As a child I was a wacky artist — very abstract and eccentric. I won lots of awards. My father was the kind of guy who got up at 4 AM to go hunt or fish our food, then went to work for 12 hours laying floors. Still, there was this other side, the side that watched blood red sun rises reflected on deep and winding Missouri rivers. The side that collected found forest objects. In one corner of the basement, he kept a collection of railway ties, electricity breakers, a broken banjo, arrowheads. Things he found in the woods when he was hunting.
He had no nurturing as a boy, and because of that he did not exactly glory in his abstract, wacky little daughter. I was too much like him. Let’s just put it this way, he was brutal.
I question him on his bad behavior. From the chair, imaginary father responds: “If I cannot do what I love, if I cannot be the artist I truly am, if I have to work endlessly to feed and house nine people, how dare you have the freedom to do what you love?”
Oh, I dare. Try me, old man.
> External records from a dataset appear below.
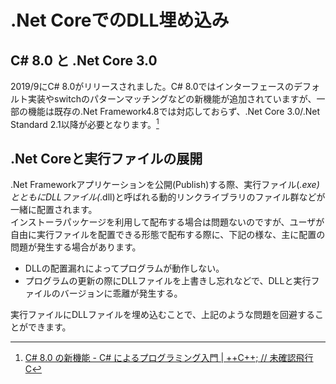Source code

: # .Net CoreでのDLL埋め込み  

## C# 8.0 と .Net Core 3.0
2019/9にC# 8.0がリリースされました。C# 8.0ではインターフェースのデフォルト実装やswitchのパターンマッチングなどの新機能が追加されていますが、一部の機能は既存の.Net Framework4.8では対応しておらず、.Net Core 3.0/.Net Standard 2.1以降が必要となります。[^1]  

## .Net Coreと実行ファイルの展開
.Net Frameworkアプリケーションを公開(Publish)する際、実行ファイル(*.exe)とともにDLLファイル(*.dll)と呼ばれる動的リンクライブラリのファイル群などが一緒に配置されます。  
インストーラパッケージを利用して配布する場合は問題ないのですが、ユーザが自由に実行ファイルを配置できる形態で配布する際に、下記の様な、主に配置の問題が発生する場合があります。

* DLLの配置漏れによってプログラムが動作しない。
* プログラムの更新の際にDLLファイルを上書きし忘れなどで、DLLと実行ファイルのバージョンに乖離が発生する。

実行ファイルにDLLファイルを埋め込むことで、上記のような問題を回避することができます。  


[^1]: [C# 8.0 の新機能 - C# によるプログラミング入門 | ++C++; // 未確認飛行 C](https://ufcpp.net/study/csharp/cheatsheet/ap_ver8/)
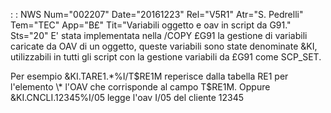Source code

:  :  : NWS Num="002207" Date="20161223" Rel="V5R1" Atr="S. Pedrelli" Tem="TEC" App="B£" Tit="Variabili oggetto e oav in script da G91." Sts="20"
E' stata implementata nella /COPY £G91 la gestione di variabili caricate da OAV di un oggetto, queste variabili sono state denominate &KI, utilizzabili in tutti gli script con la gestione variabili da £G91 come SCP_SET.

Per esempio &KI.TARE1.\*%I/T$RE1M reperisce dalla tabella RE1 per l'elemento \* l'OAV che corrisponde
al campo T$RE1M.
Oppure &KI.CNCLI.12345%I/05 legge l'oav I/05 del cliente 12345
I dare. I dare. I dare.
When we are unconscious, jealousy can make us act very ugly. Once I heard a passionate artist type who was a bit stuck say she had no jealousy. I didn’t believe her for a moment. Liar. Liar. Pants on fire.
I think experiencing rabid jealousy firsthand and seeing the ugly jealousy in myself have helped me immensely. I’ve come to a profound understanding that what would really save the planet, what would really bring worldwide peace, is if everyone could find, explore, and nurture their authentic selves. I profoundly understand how wounded we all are in this area. The rage this denial of self engenders is monstrous, and global. A psychotherapist/writer from the early 1980s, Alice Miller, deals with this well in many of her books.
Still for me to go the distance in my own life, I need to be able to handle the unconscious jealousy being flung at me. I need support. How?
I think when we get to a certain level with our work as writers, we must find other people who got to that level themselves. Only they can really understand what we’re going through. I think it’s too much to expect friends or family who’ve not been on the path, or not been on it very long, to give us the support we need. I believe there are rare creatures out there who can be loving and supportive even when they are still struggling — I know a few — but perhaps it’s best to leave off expecting so much from the others. That’s all I know right now. Still, the words I just typed rankle me. I need more support, damn it! Hear me universe!
Meanwhile, back at Gordon’s office, imaginary father says: “I felt like a dog. Tied up. Like a mangy dog.”
We had a dog named Buck, chained to a doghouse his whole life, his world a circle of dry paced Missouri dirt. I start sobbing in Gordon’s office, for Buck, for dad.
I sob for all of us, made to feel like chained up dogs when all we really want to do is love this blessed earth.